REPUBLIC OF NAMIBIA
HIGH COURT OF NAMIBIA MAIN DIVISION, WINDHOEK
EX TEMPORE JUDGMENT
Case no: HC-MD-CIV-ACT-DEL-2022/03942
In the matter between:
MIKAEL N EKANDJO PLAINTIFF
and
FILLIPUS K E PAULUS FIRST DEFENDANT
NDILIMIMANI STORES CARVING CC SECOND DEFENDANT
Neutral citation: Ekandjo v Paulus (HC-MD-CIV-ACT-DEL-2022/03942) [2023] NAHCMD 597 (21 September 2023)
Coram: CLAASEN J
Heard: 21 September 2023
Delivered: 21 September 2023
Flynote: Civil Practice – Absolution from instance – Principle in Dannecker v Leopard Tours Car and Camping Hire CC where the plaintiff’s evidence gives rise to more than one plausible inference, anyone of which is in his or her favour, absolution from the instance would be inappropriate. Court upholds plaintiff’s argument and declines to grant absolution from the instance.
Summary: The plaintiff sued the first and second defendants jointly and severally for damages arising from a motor vehicle collision between plaintiff’s motor vehicle and a truck owned by the second defendant. The first defendant did not oppose the claim and default judgment was granted against him.
Plaintiff pursued the second defendant on the basis of vicarious liability. At the end of the plaintiff’s case the second defendant applied for absolution from the instance, on the basis that the plaintiff has not brought any evidence that at the material time the first defendant, as an employee of the second defendant, acted within the course and scope of his employment.
It was refuted with reference to Dannecker v Leopard Tours Car and Camping Hire CC, wherein it was stated that where the plaintiff’s evidence gives rise to more than one plausible inference, anyone of which is in his or her favour, absolution from the instance would be inappropriate. Court upholds plaintiff’s argument and declines to grant absolution from the instances.
ORDER
The application for absolution from the instance is refused.

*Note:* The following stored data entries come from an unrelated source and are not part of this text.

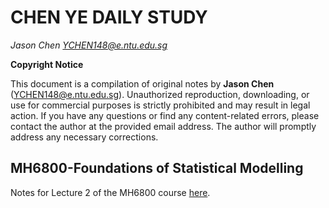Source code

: # CHEN YE DAILY STUDY

*Jason Chen YCHEN148@e.ntu.edu.sg* 

**Copyright Notice**

This document is a compilation of original notes by **Jason Chen** (YCHEN148@e.ntu.edu.sg). Unauthorized reproduction, downloading, or use for commercial purposes is strictly prohibited and may result in legal action. If you have any questions or find any content-related errors, please contact the author at the provided email address. The author will promptly address any necessary corrections.

## MH6800-Foundations of Statistical Modelling

Notes for Lecture 2 of the MH6800 course [here](https://chenye-daily-study.org/MH6800/L2_Part2.html).
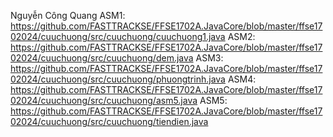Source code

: Nguyễn Công Quang
ASM1: https://github.com/FASTTRACKSE/FFSE1702A.JavaCore/blob/master/ffse1702024/cuuchuong/src/cuuchuong/cuuchuong1.java
ASM2: https://github.com/FASTTRACKSE/FFSE1702A.JavaCore/blob/master/ffse1702024/cuuchuong/src/cuuchuong/dem.java
ASM3: https://github.com/FASTTRACKSE/FFSE1702A.JavaCore/blob/master/ffse1702024/cuuchuong/src/cuuchuong/phuongtrinh.java
ASM4: https://github.com/FASTTRACKSE/FFSE1702A.JavaCore/blob/master/ffse1702024/cuuchuong/src/cuuchuong/asm5.java
ASM5: https://github.com/FASTTRACKSE/FFSE1702A.JavaCore/blob/master/ffse1702024/cuuchuong/src/cuuchuong/tiendien.java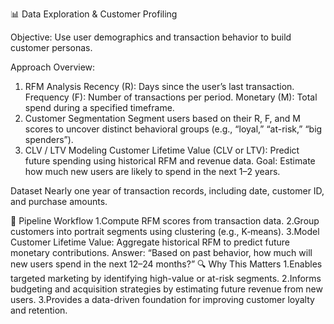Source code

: 📊 Data Exploration & Customer Profiling

Objective:
    Use user demographics and transaction behavior to build customer personas.

Approach Overview:
  1. RFM Analysis
     Recency (R): Days since the user’s last transaction.
     Frequency (F): Number of transactions per period.
     Monetary (M): Total spend during a specified timeframe.
  2. Customer Segmentation
     Segment users based on their R, F, and M scores to uncover distinct behavioral groups (e.g., “loyal,” “at-risk,” “big spenders”).
  3. CLV / LTV Modeling
     Customer Lifetime Value (CLV or LTV): Predict future spending using historical RFM and revenue data.
     Goal: Estimate how much new users are likely to spend in the next 1–2 years.

Dataset
  Nearly one year of transaction records, including date, customer ID, and purchase amounts.

🚀 Pipeline Workflow
    1.Compute RFM scores from transaction data.
    2.Group customers into portrait segments using clustering (e.g., K‑means).
    3.Model Customer Lifetime Value:
        Aggregate historical RFM to predict future monetary contributions.
        Answer: “Based on past behavior, how much will new users spend in the next 12–24 months?”
🔍 Why This Matters
    1.Enables targeted marketing by identifying high-value or at-risk segments.
    2.Informs budgeting and acquisition strategies by estimating future revenue from new users.
    3.Provides a data-driven foundation for improving customer loyalty and retention.
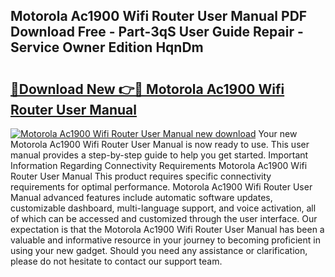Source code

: ## Motorola Ac1900 Wifi Router User Manual PDF Download Free - Part-3qS User Guide Repair - Service Owner Edition HqnDm

# <h2><a href="http://bc19292.oget.top/?id=Motorola+Ac1900+Wifi+Router+User+Manual">🔗Download New 👉🔴 Motorola Ac1900 Wifi Router User Manual</a></h2>

[![Motorola Ac1900 Wifi Router User Manual new download](https://i.imgur.com/5g1atiW.png)](http://bc19292.oget.top/?id=Motorola+Ac1900+Wifi+Router+User+Manual)
Your new Motorola Ac1900 Wifi Router User Manual is now ready to use. This user manual provides a step-by-step guide to help you get started. Important Information Regarding Connectivity Requirements Motorola Ac1900 Wifi Router User Manual This product requires specific connectivity requirements for optimal performance. Motorola Ac1900 Wifi Router User Manual advanced features include automatic software updates, customizable dashboard, multi-language support, and voice activation, all of which can be accessed and customized through the user interface. Our expectation is that the Motorola Ac1900 Wifi Router User Manual has been a valuable and informative resource in your journey to becoming proficient in using your new gadget. Should you need any assistance or clarification, please do not hesitate to contact our support team.
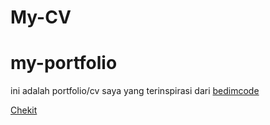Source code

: # My-CV

# my-portfolio

ini adalah portfolio/cv saya yang terinspirasi dari [bedimcode](https://github.com/bedimcode)

[Chekit](https://wiranto11.github.io/my-portfolio/)
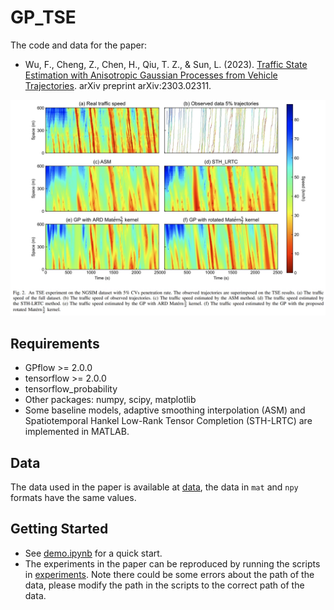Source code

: # GP_TSE
The code and data for the paper:

- Wu, F., Cheng, Z., Chen, H., Qiu, T. Z., & Sun, L. (2023). [Traffic State Estimation with Anisotropic Gaussian Processes from Vehicle Trajectories](https://arxiv.org/abs/2303.02311). arXiv preprint arXiv:2303.02311.

![image](data//intro.png)

## Requirements
- GPflow >= 2.0.0
- tensorflow >= 2.0.0
- tensorflow_probability
- Other packages: numpy, scipy, matplotlib
- Some baseline models, adaptive smoothing interpolation (ASM) and Spatiotemporal Hankel Low-Rank Tensor Completion (STH-LRTC) are implemented in MATLAB.

## Data
The data used in the paper is available at [data](data//), the data in `mat` and `npy` formats have the same values.

## Getting Started
- See [demo.ipynb](demo.ipynb) for a quick start.
- The experiments in the paper can be reproduced by running the scripts in [experiments](experiments//). Note there could be some errors about the path of the data, please modify the path in the scripts to the correct path of the data.


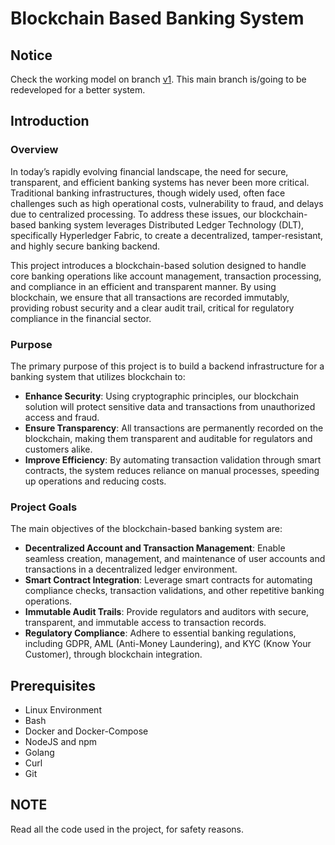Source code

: # Blockchain Based Banking System
## Notice
Check the working model on branch [v1](https://github.com/AadithyanRaju/Blockchain-Based-Banking-System/tree/v1).
This main branch is/going to be redeveloped for a better system.

## Introduction
### Overview
In today’s rapidly evolving financial landscape, the need for secure, transparent, and efficient banking systems has never been more critical. Traditional banking infrastructures, though widely used, often face challenges such as high operational costs, vulnerability to fraud, and delays due to centralized processing. To address these issues, our blockchain-based banking system leverages Distributed Ledger Technology (DLT), specifically Hyperledger Fabric, to create a decentralized, tamper-resistant, and highly secure banking backend.

This project introduces a blockchain-based solution designed to handle core banking operations like account management, transaction processing, and compliance in an efficient and transparent manner. By using blockchain, we ensure that all transactions are recorded immutably, providing robust security and a clear audit trail, critical for regulatory compliance in the financial sector.

### Purpose
The primary purpose of this project is to build a backend infrastructure for a banking system that utilizes blockchain to:

 - <b>Enhance Security</b>: Using cryptographic principles, our blockchain solution will protect sensitive data and transactions from unauthorized access and fraud.
 - <b>Ensure Transparency</b>: All transactions are permanently recorded on the blockchain, making them transparent and auditable for regulators and customers alike.
 - <b>Improve Efficiency</b>: By automating transaction validation through smart contracts, the system reduces reliance on manual processes, speeding up operations and reducing costs.

### Project Goals
The main objectives of the blockchain-based banking system are:

 - <b>Decentralized Account and Transaction Management</b>: Enable seamless creation, management, and maintenance of user accounts and transactions in a decentralized ledger environment.
 - <b>Smart Contract Integration</b>: Leverage smart contracts for automating compliance checks, transaction validations, and other repetitive banking operations.
 - <b>Immutable Audit Trails</b>: Provide regulators and auditors with secure, transparent, and immutable access to transaction records.
 - <b>Regulatory Compliance</b>: Adhere to essential banking regulations, including GDPR, AML (Anti-Money Laundering), and KYC (Know Your Customer), through blockchain integration. 

## Prerequisites
 - Linux Environment
 - Bash
 - Docker and Docker-Compose
 - NodeJS and npm
 - Golang
 - Curl
 - Git

## NOTE
Read all the code used in the project, for safety reasons.



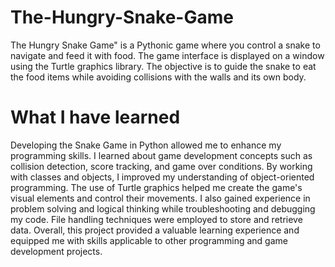# The-Hungry-Snake-Game
The Hungry Snake Game" is a Pythonic game where you control a snake to navigate and feed it with food. The game interface is displayed on a window using the Turtle graphics library. The objective is to guide the snake to eat the food items while avoiding collisions with the walls and its own body.
# What I have learned
Developing the Snake Game in Python allowed me to enhance my programming skills. I learned about game development concepts such as collision detection, score tracking, and game over conditions. By working with classes and objects, I improved my understanding of object-oriented programming. The use of Turtle graphics helped me create the game's visual elements and control their movements. I also gained experience in problem solving and logical thinking while troubleshooting and debugging my code. File handling techniques were employed to store and retrieve data. Overall, this project provided a valuable learning experience and equipped me with skills applicable to other programming and game development projects.
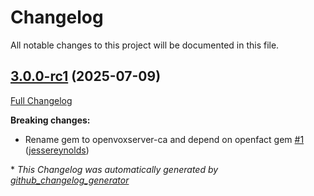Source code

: # Changelog

All notable changes to this project will be documented in this file.

## [3.0.0-rc1](https://github.com/openvoxproject/openvoxserver-ca/tree/3.0.0-rc1) (2025-07-09)

[Full Changelog](https://github.com/openvoxproject/openvoxserver-ca/compare/2.7.0...3.0.0-rc1)

**Breaking changes:**

- Rename gem to openvoxserver-ca and depend on openfact gem [\#1](https://github.com/OpenVoxProject/openvoxserver-ca/pull/1) ([jessereynolds](https://github.com/jessereynolds))



\* *This Changelog was automatically generated by [github_changelog_generator](https://github.com/github-changelog-generator/github-changelog-generator)*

The defendant is ordered to pay the plaintiff’s costs relating to the application for absolution.
The matter is postponed to 22 September 2023 at 09:00 for continuation of trial.
JUDGMENT
CLAASEN J:
[1] The plaintiff sued the first and second defendants, jointly and severally, for damages he sustained as a result of a motor vehicle collision between his motor vehicle and a truck owned by the second defendant.
[2] It is common cause that on 07 March 2022, at around 08h15 and at the road adjacent to the Select Service Station, in Ongwediva, a collision occurred between the plaintiff’s motor vehicle, then driven by the plaintiff and the second defendant’s truck, then driven by the first defendant.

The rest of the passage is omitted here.